_Problem to work on_:
Return verbatim the run of lines that opens with the line holding "Bogenmaß, Einheitskreis und" and closes with the last line of the records.

Rendered images with source text:

::::

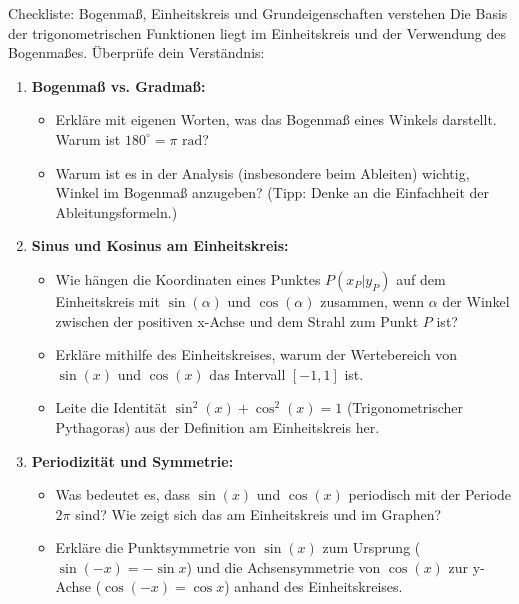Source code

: \begin{aufgabenumgebung}{Checkliste: Bogenmaß, Einheitskreis und Grundeigenschaften verstehen}
Die Basis der trigonometrischen Funktionen liegt im Einheitskreis und der Verwendung des Bogenmaßes. Überprüfe dein Verständnis:

\begin{enumerate}[label=(\alph*)]
    \item \textbf{Bogenmaß vs. Gradmaß:}
    \begin{itemize}
        \item Erkläre mit eigenen Worten, was das Bogenmaß eines Winkels darstellt. Warum ist $180^\circ = \pi \text{ rad}$?
        \item Warum ist es in der Analysis (insbesondere beim Ableiten) wichtig, Winkel im Bogenmaß anzugeben? (Tipp: Denke an die Einfachheit der Ableitungsformeln.)
    \end{itemize}
    \item \textbf{Sinus und Kosinus am Einheitskreis:}
    \begin{itemize}
        \item Wie hängen die Koordinaten eines Punktes $P(x_P|y_P)$ auf dem Einheitskreis mit $\sin(\alpha)$ und $\cos(\alpha)$ zusammen, wenn $\alpha$ der Winkel zwischen der positiven x-Achse und dem Strahl zum Punkt $P$ ist?
        \item Erkläre mithilfe des Einheitskreises, warum der Wertebereich von $\sin(x)$ und $\cos(x)$ das Intervall $[-1, 1]$ ist.
        \item Leite die Identität $\sin^2(x) + \cos^2(x) = 1$ (Trigonometrischer Pythagoras) aus der Definition am Einheitskreis her.
    \end{itemize}
    \item \textbf{Periodizität und Symmetrie:}
    \begin{itemize}
        \item Was bedeutet es, dass $\sin(x)$ und $\cos(x)$ periodisch mit der Periode $2\pi$ sind? Wie zeigt sich das am Einheitskreis und im Graphen?
        \item Erkläre die Punktsymmetrie von $\sin(x)$ zum Ursprung ($\sin(-x)=-\sin x$) und die Achsensymmetrie von $\cos(x)$ zur y-Achse ($\cos(-x)=\cos x$) anhand des Einheitskreises.
    \end{itemize}
\end{enumerate}
\end{aufgabenumgebung}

::::

_Exercise output_:
: \begin{aufgabenumgebung}{Checkliste: Bogenmaß, Einheitskreis und Grundeigenschaften verstehen}
Die Basis der trigonometrischen Funktionen liegt im Einheitskreis und der Verwendung des Bogenmaßes. Überprüfe dein Verständnis:

\begin{enumerate}[label=(\alph*)]
    \item \textbf{Bogenmaß vs. Gradmaß:}
    \begin{itemize}
        \item Erkläre mit eigenen Worten, was das Bogenmaß eines Winkels darstellt. Warum ist $180^\circ = \pi \text{ rad}$?
        \item Warum ist es in der Analysis (insbesondere beim Ableiten) wichtig, Winkel im Bogenmaß anzugeben? (Tipp: Denke an die Einfachheit der Ableitungsformeln.)
    \end{itemize}
    \item \textbf{Sinus und Kosinus am Einheitskreis:}
    \begin{itemize}
        \item Wie hängen die Koordinaten eines Punktes $P(x_P|y_P)$ auf dem Einheitskreis mit $\sin(\alpha)$ und $\cos(\alpha)$ zusammen, wenn $\alpha$ der Winkel zwischen der positiven x-Achse und dem Strahl zum Punkt $P$ ist?
        \item Erkläre mithilfe des Einheitskreises, warum der Wertebereich von $\sin(x)$ und $\cos(x)$ das Intervall $[-1, 1]$ ist.
        \item Leite die Identität $\sin^2(x) + \cos^2(x) = 1$ (Trigonometrischer Pythagoras) aus der Definition am Einheitskreis her.
    \end{itemize}
    \item \textbf{Periodizität und Symmetrie:}
    \begin{itemize}
        \item Was bedeutet es, dass $\sin(x)$ und $\cos(x)$ periodisch mit der Periode $2\pi$ sind? Wie zeigt sich das am Einheitskreis und im Graphen?
        \item Erkläre die Punktsymmetrie von $\sin(x)$ zum Ursprung ($\sin(-x)=-\sin x$) und die Achsensymmetrie von $\cos(x)$ zur y-Achse ($\cos(-x)=\cos x$) anhand des Einheitskreises.
    \end{itemize}
\end{enumerate}
\end{aufgabenumgebung}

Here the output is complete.